» **WORK TASK**
The line containing "### HasRevision" marks the start, and the last line of the records below marks the end. Print that run exactly and nothing else.
[RECORDS FOR PROCESSING Boundary: Start]
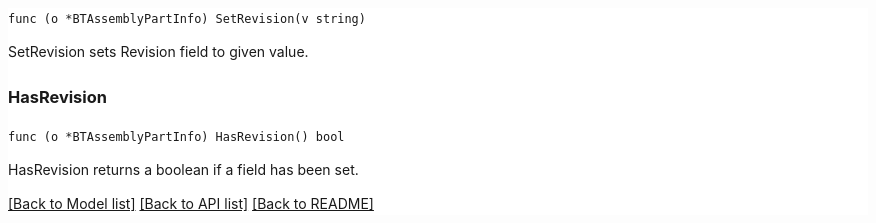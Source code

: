 `func (o *BTAssemblyPartInfo) SetRevision(v string)`

SetRevision sets Revision field to given value.

### HasRevision

`func (o *BTAssemblyPartInfo) HasRevision() bool`

HasRevision returns a boolean if a field has been set.


[[Back to Model list]](../README.md#documentation-for-models) [[Back to API list]](../README.md#documentation-for-api-endpoints) [[Back to README]](../README.md)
[RECORDS FOR PROCESSING Boundary: End]
» **TASK RESPONSE**
### HasRevision

`func (o *BTAssemblyPartInfo) HasRevision() bool`

HasRevision returns a boolean if a field has been set.


[[Back to Model list]](../README.md#documentation-for-models) [[Back to API list]](../README.md#documentation-for-api-endpoints) [[Back to README]](../README.md)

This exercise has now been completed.